In those paternalistic days of the Hartwell ownership, a pension was a promise and security was hoping somebody kept his word. We have moved on, at least in the area of employment contracts. This weekend some Telegraph journalists will be relieved about that.

New owners, Sir David and Sir Frederick Barclay; new management, led by Murdoch MacLennan, ex-Mail tough man; relatively new editor in Martin Newland (he took over while the paper was being sold); the declared need to make staff cuts to secure the future. All are echoes of 1986.

This is not the first round of redundancies in national newspapers, and will not be the last. I remember the night of the brown envelopes when the Daily Sketch closed (I was on a sister paper, the London Evening News, itself to close later). I remember the anguish of fighting to keep the Sunday Correspondent alive, and seeing it die. And I watched in disbelief while working at The Sunday Times when that most profitable of newspapers had one of its "culls" - a few sackings to keep the rest of the staff on their toes.

Tomorrow is the deadline for the Telegraph voluntary redundancy applications, and it seems that the target of 90 sought by MacLennan will just about be reached. But that will not be the end of it.
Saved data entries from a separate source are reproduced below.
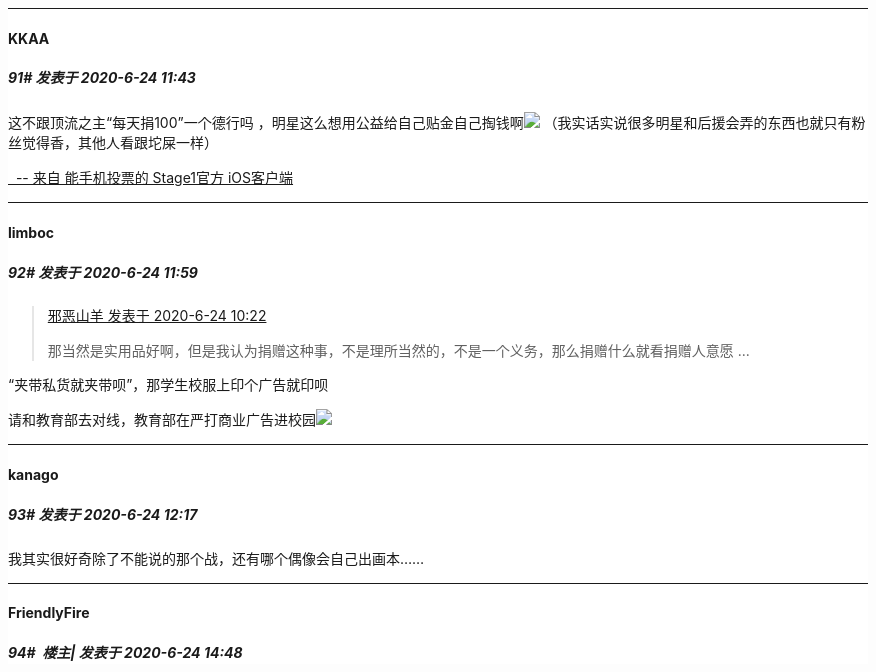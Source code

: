 





*****

####  KKAA  
##### 91#       发表于 2020-6-24 11:43




这不跟顶流之主“每天捐100”一个德行吗
，明星这么想用公益给自己贴金自己掏钱啊<img src="https://static.saraba1st.com/image/smiley/face2017/049.png" referrerpolicy="no-referrer">
（我实话实说很多明星和后援会弄的东西也就只有粉丝觉得香，其他人看跟坨屎一样）

[  -- 来自 能手机投票的 Stage1官方 iOS客户端](https://itunes.apple.com/fi/app/saraba1st/id1221237470?mt=8)







*****

####  limboc  
##### 92#       发表于 2020-6-24 11:59



<blockquote><a href="httphttps://bbs.saraba1st.com/2b/forum.php?mod=redirect&amp;goto=findpost&amp;pid=47930103&amp;ptid=1943746" target="_blank">邪恶山羊 发表于 2020-6-24 10:22</a>

那当然是实用品好啊，但是我认为捐赠这种事，不是理所当然的，不是一个义务，那么捐赠什么就看捐赠人意愿 ...</blockquote>
“夹带私货就夹带呗”，那学生校服上印个广告就印呗

请和教育部去对线，教育部在严打商业广告进校园<img src="https://static.saraba1st.com/image/smiley/face2017/231.gif" referrerpolicy="no-referrer">







*****

####  kanago  
##### 93#       发表于 2020-6-24 12:17




我其实很好奇除了不能说的那个战，还有哪个偶像会自己出画本……







*****

####  FriendlyFire  
##### 94#         楼主| 发表于 2020-6-24 14:48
These downsizing, cost-cutting operations are always complicated, and in newspapers they seem more so. There is no defined minimum number of journalists needed to publish a newspaper. There is no scientific formula to relate quality of journalism to number of journalists, just as there is no such formula to relate quality of journalism to number of copies sold.

Some have tried to deconstruct the journalistic process as if it were a car production line. They have tried to standardise how long it takes to research/write/sub-edit a story, and then apply it to productivity. It does not work because every story is different. We should not forget car production lines are staffed by robots.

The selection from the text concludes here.